[DATA TO EXAMINE Boundary: Start]
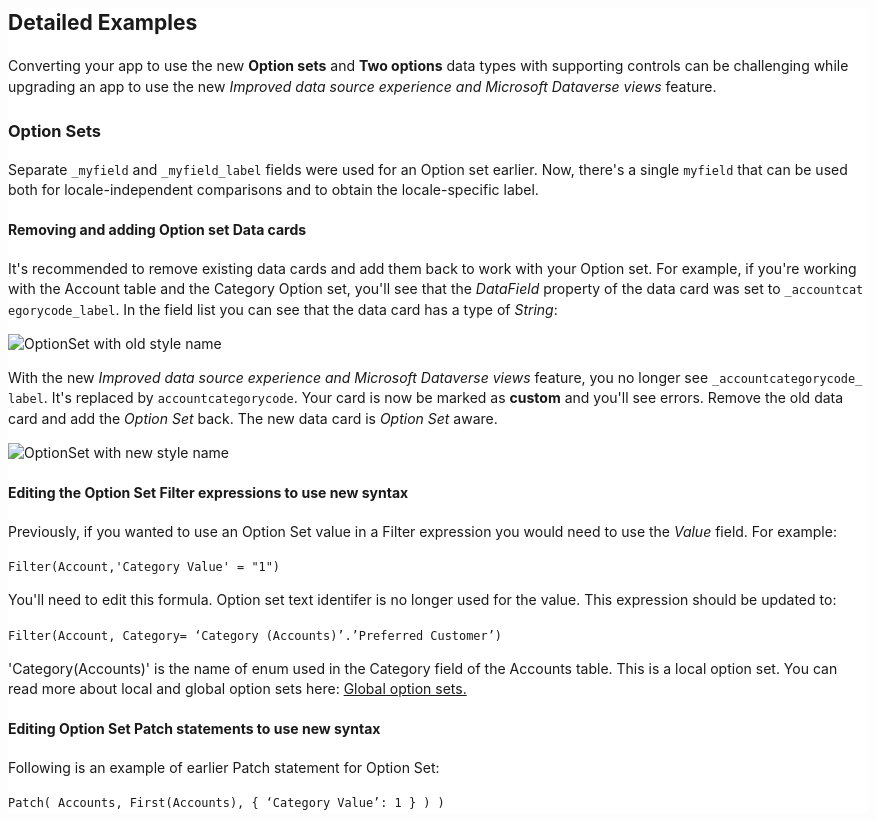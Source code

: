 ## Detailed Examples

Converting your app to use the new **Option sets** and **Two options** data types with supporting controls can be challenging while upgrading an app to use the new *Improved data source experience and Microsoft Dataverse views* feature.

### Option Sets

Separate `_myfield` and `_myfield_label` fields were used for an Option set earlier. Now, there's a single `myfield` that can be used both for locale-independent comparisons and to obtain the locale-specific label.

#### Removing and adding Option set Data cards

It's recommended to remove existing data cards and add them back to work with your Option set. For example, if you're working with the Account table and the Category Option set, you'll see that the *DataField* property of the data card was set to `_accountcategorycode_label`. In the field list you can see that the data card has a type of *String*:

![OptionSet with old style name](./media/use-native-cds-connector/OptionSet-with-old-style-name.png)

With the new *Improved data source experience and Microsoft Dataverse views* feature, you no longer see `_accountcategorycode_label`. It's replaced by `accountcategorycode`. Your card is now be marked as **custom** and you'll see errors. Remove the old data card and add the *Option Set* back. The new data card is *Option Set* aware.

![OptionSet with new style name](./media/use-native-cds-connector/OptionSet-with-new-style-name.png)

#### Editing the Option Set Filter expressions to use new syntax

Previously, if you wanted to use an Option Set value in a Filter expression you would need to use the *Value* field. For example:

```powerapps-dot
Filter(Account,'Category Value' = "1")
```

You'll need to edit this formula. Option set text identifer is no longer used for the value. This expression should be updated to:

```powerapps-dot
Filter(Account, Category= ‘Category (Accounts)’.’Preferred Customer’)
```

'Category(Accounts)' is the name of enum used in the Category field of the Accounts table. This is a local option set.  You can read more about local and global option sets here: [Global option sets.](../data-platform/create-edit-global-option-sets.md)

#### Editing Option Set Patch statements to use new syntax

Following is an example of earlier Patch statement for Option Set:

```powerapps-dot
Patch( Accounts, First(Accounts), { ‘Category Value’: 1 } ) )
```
[DATA TO EXAMINE Boundary: End]
_TASK TO COMPLETE_.
Transcribe all of the data above exactly; no picture belongs in the copy.

_TASK RESPONSE_.
Source code

: ## Detailed Examples

Converting your app to use the new **Option sets** and **Two options** data types with supporting controls can be challenging while upgrading an app to use the new *Improved data source experience and Microsoft Dataverse views* feature.

### Option Sets

Separate `_myfield` and `_myfield_label` fields were used for an Option set earlier. Now, there's a single `myfield` that can be used both for locale-independent comparisons and to obtain the locale-specific label.

#### Removing and adding Option set Data cards

It's recommended to remove existing data cards and add them back to work with your Option set. For example, if you're working with the Account table and the Category Option set, you'll see that the *DataField* property of the data card was set to `_accountcategorycode_label`. In the field list you can see that the data card has a type of *String*:

![OptionSet with old style name](./media/use-native-cds-connector/OptionSet-with-old-style-name.png)

With the new *Improved data source experience and Microsoft Dataverse views* feature, you no longer see `_accountcategorycode_label`. It's replaced by `accountcategorycode`. Your card is now be marked as **custom** and you'll see errors. Remove the old data card and add the *Option Set* back. The new data card is *Option Set* aware.

![OptionSet with new style name](./media/use-native-cds-connector/OptionSet-with-new-style-name.png)

#### Editing the Option Set Filter expressions to use new syntax

Previously, if you wanted to use an Option Set value in a Filter expression you would need to use the *Value* field. For example:

```powerapps-dot
Filter(Account,'Category Value' = "1")
```

You'll need to edit this formula. Option set text identifer is no longer used for the value. This expression should be updated to:

```powerapps-dot
Filter(Account, Category= ‘Category (Accounts)’.’Preferred Customer’)
```

'Category(Accounts)' is the name of enum used in the Category field of the Accounts table. This is a local option set.  You can read more about local and global option sets here: [Global option sets.](../data-platform/create-edit-global-option-sets.md)

#### Editing Option Set Patch statements to use new syntax

Following is an example of earlier Patch statement for Option Set:

```powerapps-dot
Patch( Accounts, First(Accounts), { ‘Category Value’: 1 } ) )
```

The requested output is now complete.